The Times reported Thursday that “Iraqi military and intelligence officials have raised doubts about who fired the rockets.”
“All the indications are that it was Daesh,” Brigadier General Ahmed Adnan, the Iraqi chief of intelligence for the federal police at the K-1 airbase, told the Times, using the Arabic acronym for ISIS. “We know Daesh’s movements.”
The U.S. responded to the rocket attack days later with deadly airstrikes on Khataib Hezbollah targets in Iraq and Syria, setting off a dangerous escalatory spiral that brought Iran and the U.S. to the brink of war.
The U.S. assassinated Lieutenant General Qassem Soleimani on January 3 with a drone strike in Baghdad ordered by President Donald Trump.

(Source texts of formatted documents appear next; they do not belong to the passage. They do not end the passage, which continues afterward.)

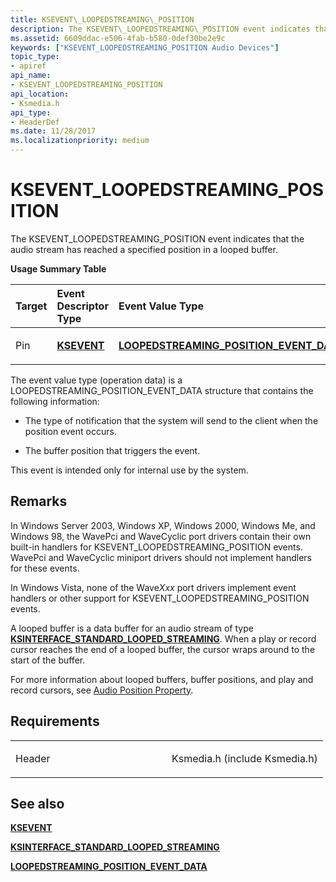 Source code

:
 ```yaml
---
title: KSEVENT\_LOOPEDSTREAMING\_POSITION
description: The KSEVENT\_LOOPEDSTREAMING\_POSITION event indicates that the audio stream has reached a specified position in a looped buffer.Usage Summary TableTargetEvent Descriptor TypeEvent Value TypePinKSEVENTLOOPEDSTREAMING\_POSITION\_EVENT\_DATA The event value type (operation data) is a LOOPEDSTREAMING\_POSITION\_EVENT\_DATA structure that contains the following information The type of notification that the system will send to the client when the position event occurs.The buffer position that triggers the event.
ms.assetid: 6609ddac-e506-4fab-b580-0def30be2e9c
keywords: ["KSEVENT_LOOPEDSTREAMING_POSITION Audio Devices"]
topic_type:
- apiref
api_name:
- KSEVENT_LOOPEDSTREAMING_POSITION
api_location:
- Ksmedia.h
api_type:
- HeaderDef
ms.date: 11/28/2017
ms.localizationpriority: medium
---
```


# KSEVENT\_LOOPEDSTREAMING\_POSITION


The KSEVENT\_LOOPEDSTREAMING\_POSITION event indicates that the audio stream has reached a specified position in a looped buffer.

**Usage Summary Table**

<table>
<colgroup>
<col width="33%" />
<col width="33%" />
<col width="33%" />
</colgroup>
<thead>
<tr class="header">
<th align="left">Target</th>
<th align="left">Event Descriptor Type</th>
<th align="left">Event Value Type</th>
</tr>
</thead>
<tbody>
<tr class="odd">
<td align="left"><p>Pin</p></td>
<td align="left"><p><a href="https://docs.microsoft.com/previous-versions/ff561744(v=vs.85)" data-raw-source="[&lt;strong&gt;KSEVENT&lt;/strong&gt;](/previous-versions/ff561744(v=vs.85))"><strong>KSEVENT</strong></a></p></td>
<td align="left"><p><a href="https://docs.microsoft.com/windows-hardware/drivers/ddi/ksmedia/ns-ksmedia-loopedstreaming_position_event_data" data-raw-source="[&lt;strong&gt;LOOPEDSTREAMING_POSITION_EVENT_DATA&lt;/strong&gt;](/windows-hardware/drivers/ddi/ksmedia/ns-ksmedia-loopedstreaming_position_event_data)"><strong>LOOPEDSTREAMING_POSITION_EVENT_DATA</strong></a></p></td>
</tr>
</tbody>
</table>

 

The event value type (operation data) is a LOOPEDSTREAMING\_POSITION\_EVENT\_DATA structure that contains the following information:

-   The type of notification that the system will send to the client when the position event occurs.

-   The buffer position that triggers the event.

This event is intended only for internal use by the system.

Remarks
-------

In Windows Server 2003, Windows XP, Windows 2000, Windows Me, and Windows 98, the WavePci and WaveCyclic port drivers contain their own built-in handlers for KSEVENT\_LOOPEDSTREAMING\_POSITION events. WavePci and WaveCyclic miniport drivers should not implement handlers for these events.

In Windows Vista, none of the Wave*Xxx* port drivers implement event handlers or other support for KSEVENT\_LOOPEDSTREAMING\_POSITION events.

A looped buffer is a data buffer for an audio stream of type [**KSINTERFACE\_STANDARD\_LOOPED\_STREAMING**](../stream/ksinterface-standard-looped-streaming.md). When a play or record cursor reaches the end of a looped buffer, the cursor wraps around to the start of the buffer.

For more information about looped buffers, buffer positions, and play and record cursors, see [Audio Position Property](./audio-position-property.md).

Requirements
------------

<table>
<colgroup>
<col width="50%" />
<col width="50%" />
</colgroup>
<tbody>
<tr class="odd">
<td align="left"><p>Header</p></td>
<td align="left">Ksmedia.h (include Ksmedia.h)</td>
</tr>
</tbody>
</table>

## <span id="see_also"></span>See also


[**KSEVENT**](/previous-versions/ff561744(v=vs.85))

[**KSINTERFACE\_STANDARD\_LOOPED\_STREAMING**](../stream/ksinterface-standard-looped-streaming.md)

[**LOOPEDSTREAMING\_POSITION\_EVENT\_DATA**](/windows-hardware/drivers/ddi/ksmedia/ns-ksmedia-loopedstreaming_position_event_data)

Following the assassination, which was widely condemned as an act of war, the U.S. Department of Defense issued a statement claiming without evidence that Soleimani “orchestrated attacks on coalition bases in Iraq over the last several months—including the attack on December 27th—culminating in the death and wounding of additional American and Iraqi personnel.”
But Iraqi officials told the Times that “based on circumstantial evidence and long experience in the area where the attack took place,” there is good reason to be skeptical about U.S. claims that Khataib Hezbollah was behind it.
“Al-Qaeda attacked the U.S. on 9/11 and we went to war with Iraq. If this report is true, ISIS attacked the U.S. and we nearly went to war with Iran.”
In response to the Times report, Jamal Abdi, president of the National Iranian American Council, tweeted: “Al-Qaeda attacked the U.S. on 9/11 and we went to war with Iraq. If this report is true, ISIS attacked the U.S. and we nearly went to war with Iran.”
U.S. officials insisted to the Times that they have "solid evidence" showing that Khataib Hezbollah carried out the attack, but they have not released any of this evidence to the public or to Iraqi officials.
“We have requested the American side to share with us any information, any evidence, but they have not sent us any information,” Lt. Gen. Muhammad al-Bayati, chief of staff for former Prime Minister Adel Abdul Mahdi, told the Times.
Ilan Goldenberg, Middle East security director at the Center for a New American Security think tank, tweeted that the U.S. Congress “must ask questions about this and get the intel.”